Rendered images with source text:
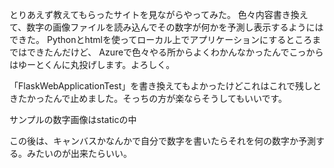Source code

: とりあえず教えてもらったサイトを見ながらやってみた。
色々内容書き換えて、数字の画像ファイルを読み込んでその数字が何かを予測し表示するようにはできた。
Pythonとhtmlを使ってローカル上でアプリケーションにするところまではできたんだけど、
Azureで色々やる所からよくわかんなかったんでこっからはゆーとくんに丸投げします。よろしく。

「FlaskWebApplicationTest」を書き換えてもよかったけどこれはこれで残しときたかったんで止めました。そっちの方が楽ならそうしてもいいです。

サンプルの数字画像はstaticの中

この後は、キャンバスかなんかで自分で数字を書いたらそれを何の数字か予測する。みたいのが出来たらいい。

▶ [PROBLEM DESCRIPTION]: Output each record above exactly as it stands, excluding all pictures.

▶ [ANSWER]:
Source code

: とりあえず教えてもらったサイトを見ながらやってみた。
色々内容書き換えて、数字の画像ファイルを読み込んでその数字が何かを予測し表示するようにはできた。
Pythonとhtmlを使ってローカル上でアプリケーションにするところまではできたんだけど、
Azureで色々やる所からよくわかんなかったんでこっからはゆーとくんに丸投げします。よろしく。

「FlaskWebApplicationTest」を書き換えてもよかったけどこれはこれで残しときたかったんで止めました。そっちの方が楽ならそうしてもいいです。

サンプルの数字画像はstaticの中

この後は、キャンバスかなんかで自分で数字を書いたらそれを何の数字か予測する。みたいのが出来たらいい。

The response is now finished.